# New Uber Math for Driver Rerferrals - Earn $7000



## duggles (Aug 25, 2014)

Looks like Uber math is at it again... as a Denver driver, I got this email last night. Make an extra $7000 for driver referrals!!

How you ask, by referring 3x as many people as you would have needed to only two months ago. That's right, gone are those $1000 referral bonuses, replaced instead with $250 bonuses that then get "topped-up" for meeting markers of how many people you refer.

And don't worry, Uber math works for your friends, too. While you get $250 (used to be $1000), your "friends" will get $100 (used to also be $1000). That's a good friend, dupe them into destroying their cars for cash, for a measly $100 bonus to them, while you reap the windfall of $250.

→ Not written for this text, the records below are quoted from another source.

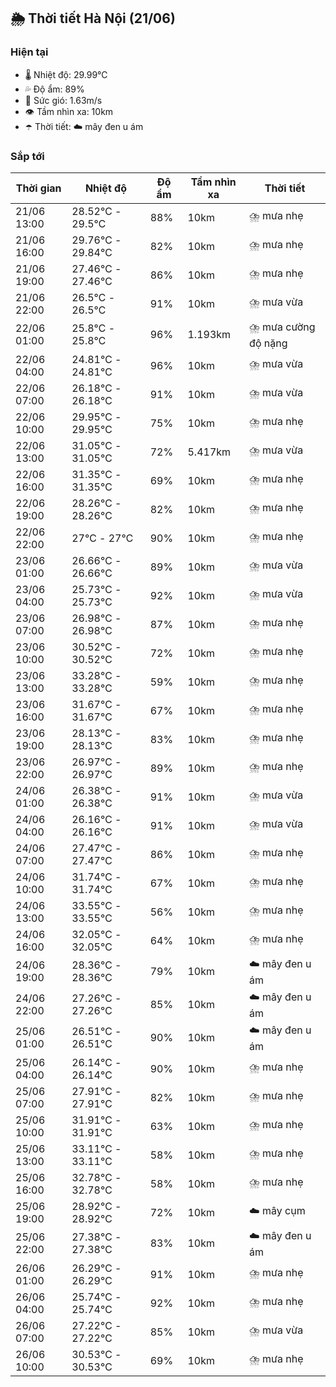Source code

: ## 🌦️ Thời tiết Hà Nội (21/06)

### Hiện tại

- 🌡️ Nhiệt độ: 29.99℃
- 💦 Độ ẩm: 89%
- 💨 Sức gió: 1.63m/s
- 👁️ Tầm nhìn xa: 10km
- ☂️ Thời tiết: ☁️ mây đen u ám

### Sắp tới

| Thời gian | Nhiệt độ | Độ ẩm | Tầm nhìn xa | Thời tiết |
| --- | --- | --- | --- | --- |
| 21/06 13:00 | 28.52℃ - 29.5℃ | 88% | 10km | ⛈️ mưa nhẹ |
| 21/06 16:00 | 29.76℃ - 29.84℃ | 82% | 10km | ⛈️ mưa nhẹ |
| 21/06 19:00 | 27.46℃ - 27.46℃ | 86% | 10km | ⛈️ mưa nhẹ |
| 21/06 22:00 | 26.5℃ - 26.5℃ | 91% | 10km | ⛈️ mưa vừa |
| 22/06 01:00 | 25.8℃ - 25.8℃ | 96% | 1.193km | ⛈️ mưa cường độ nặng |
| 22/06 04:00 | 24.81℃ - 24.81℃ | 96% | 10km | ⛈️ mưa vừa |
| 22/06 07:00 | 26.18℃ - 26.18℃ | 91% | 10km | ⛈️ mưa vừa |
| 22/06 10:00 | 29.95℃ - 29.95℃ | 75% | 10km | ⛈️ mưa nhẹ |
| 22/06 13:00 | 31.05℃ - 31.05℃ | 72% | 5.417km | ⛈️ mưa vừa |
| 22/06 16:00 | 31.35℃ - 31.35℃ | 69% | 10km | ⛈️ mưa nhẹ |
| 22/06 19:00 | 28.26℃ - 28.26℃ | 82% | 10km | ⛈️ mưa nhẹ |
| 22/06 22:00 | 27℃ - 27℃ | 90% | 10km | ⛈️ mưa nhẹ |
| 23/06 01:00 | 26.66℃ - 26.66℃ | 89% | 10km | ⛈️ mưa vừa |
| 23/06 04:00 | 25.73℃ - 25.73℃ | 92% | 10km | ⛈️ mưa vừa |
| 23/06 07:00 | 26.98℃ - 26.98℃ | 87% | 10km | ⛈️ mưa nhẹ |
| 23/06 10:00 | 30.52℃ - 30.52℃ | 72% | 10km | ⛈️ mưa nhẹ |
| 23/06 13:00 | 33.28℃ - 33.28℃ | 59% | 10km | ⛈️ mưa nhẹ |
| 23/06 16:00 | 31.67℃ - 31.67℃ | 67% | 10km | ⛈️ mưa nhẹ |
| 23/06 19:00 | 28.13℃ - 28.13℃ | 83% | 10km | ⛈️ mưa nhẹ |
| 23/06 22:00 | 26.97℃ - 26.97℃ | 89% | 10km | ⛈️ mưa nhẹ |
| 24/06 01:00 | 26.38℃ - 26.38℃ | 91% | 10km | ⛈️ mưa vừa |
| 24/06 04:00 | 26.16℃ - 26.16℃ | 91% | 10km | ⛈️ mưa vừa |
| 24/06 07:00 | 27.47℃ - 27.47℃ | 86% | 10km | ⛈️ mưa nhẹ |
| 24/06 10:00 | 31.74℃ - 31.74℃ | 67% | 10km | ⛈️ mưa nhẹ |
| 24/06 13:00 | 33.55℃ - 33.55℃ | 56% | 10km | ⛈️ mưa nhẹ |
| 24/06 16:00 | 32.05℃ - 32.05℃ | 64% | 10km | ⛈️ mưa nhẹ |
| 24/06 19:00 | 28.36℃ - 28.36℃ | 79% | 10km | ☁️ mây đen u ám |
| 24/06 22:00 | 27.26℃ - 27.26℃ | 85% | 10km | ☁️ mây đen u ám |
| 25/06 01:00 | 26.51℃ - 26.51℃ | 90% | 10km | ☁️ mây đen u ám |
| 25/06 04:00 | 26.14℃ - 26.14℃ | 90% | 10km | ⛈️ mưa nhẹ |
| 25/06 07:00 | 27.91℃ - 27.91℃ | 82% | 10km | ⛈️ mưa nhẹ |
| 25/06 10:00 | 31.91℃ - 31.91℃ | 63% | 10km | ⛈️ mưa nhẹ |
| 25/06 13:00 | 33.11℃ - 33.11℃ | 58% | 10km | ⛈️ mưa nhẹ |
| 25/06 16:00 | 32.78℃ - 32.78℃ | 58% | 10km | ⛈️ mưa nhẹ |
| 25/06 19:00 | 28.92℃ - 28.92℃ | 72% | 10km | ☁️ mây cụm |
| 25/06 22:00 | 27.38℃ - 27.38℃ | 83% | 10km | ☁️ mây đen u ám |
| 26/06 01:00 | 26.29℃ - 26.29℃ | 91% | 10km | ⛈️ mưa nhẹ |
| 26/06 04:00 | 25.74℃ - 25.74℃ | 92% | 10km | ⛈️ mưa nhẹ |
| 26/06 07:00 | 27.22℃ - 27.22℃ | 85% | 10km | ⛈️ mưa vừa |
| 26/06 10:00 | 30.53℃ - 30.53℃ | 69% | 10km | ⛈️ mưa nhẹ |

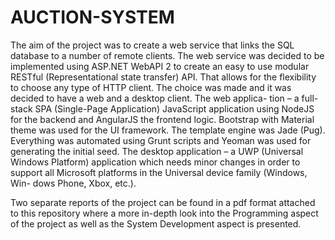 # AUCTION-SYSTEM

The aim of the project was to create a web service that links the SQL database to a number of remote clients. The web service was decided to be implemented using ASP.NET WebAPI 2 to create an easy to use modular RESTful (Representational state transfer) API. That allows for the flexibility to choose any type of HTTP client. The choice was made and it was decided to have a web and a desktop client. The web applica- tion – a full-stack SPA (Single-Page Application) JavaScript application using NodeJS for the backend and AngularJS the frontend logic. Bootstrap with Material theme was used for the UI framework. The template engine was Jade (Pug). Everything was automated using Grunt scripts and Yeoman was used for generating the initial seed. The desktop application – a UWP (Universal Windows Platform) application which needs minor changes in order to support all Microsoft platforms in the Universal device family (Windows, Win- dows Phone, Xbox, etc.).

Two separate reports of the project can be found in a pdf format attached to this repository where a more in-depth look into the Programming aspect of the project as well as the System Development aspect is presented.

Basically, two months ago you could have referred 20 friends and made $20,000. Now you can refer 20 friends and earn $7000. You're a horrible ****ing friend if you waited until this bogus bonus scheme to dupe your acquaintances.


















Refer Your Friends, Make an Extra $7000
Special Offer Starts Today!
Doug, did you know you can make up to $250 for every new driver you invite? And for a very limited time, you'll get an extra-special reward (on top of your regular one) just for inviting even more.
Invite 5 Friends
Regular Referral: $1250
Now $1500

Invite 10 Friends
Regular Referral: $2500
Now $3000

Invite 20 Friends
Regular Referral: $5000
Now $7000
_Hurry, you've only got till May 20th to earn big!_
SHARE THIS LINK TO INVITE FRIENDS:
GET.UBER.COM/DRIVE/?INVITE_CODE=FUCKUBER








POST IT








EMAIL IT
P.S. To qualify for this limited time offer, any friends you invite must successfully sign up and take their first 20 trips by May 20th.

And since they're a friend of yours, they'll get $100 too.


----------



## Taxi Driver in Arizona (Mar 18, 2015)

Friends don't let friends drive for Uber.


----------



## DrJeecheroo (Feb 12, 2015)

duggles said:


> Looks like Uber math is at it again... as a Denver driver, I got this email last night. Make an extra $7000 for driver referrals!!
> 
> How you ask, by referring 3x as many people as you would have needed to only two months ago. That's right, gone are those $1000 referral bonuses, replaced instead with $250 bonuses that then get "topped-up" for meeting markers of how many people you refer.
> 
> ...


If you happen to run into "Denver Diane" while you're out there in the field, tell her the gang from Uberpeopleforum says hello. Even the one's she has on ignore.


----------



## Fauxknight (Aug 12, 2014)

For $1000 my friends would drive at least long enough to generate the bonus, as is the bonus barely pays for their $100 license required to drive for Uber.

I received a similar email, albeit with smaller numbers. I laughed, if I put that many drivers on the road I might get a month or so of extra pay just in bonuses, but the competition would put me out of a job.


----------



## duggles (Aug 25, 2014)

To be fair, the $1000 was for Lyft drivers that signed up for Uber. I believe the new driver bonus (without Lyft background) at the time was $500. Luckily, I had one friend who was a Lyft but not Uber driver. She signed up, payed the $90 required to get a inspection and DOT med check, did her required 20 rides, took the grand, and as far as I know hasn't driven Uber since receiving the bonus. I gave her $100 of my $1000 as an initial incentive to get it done.


----------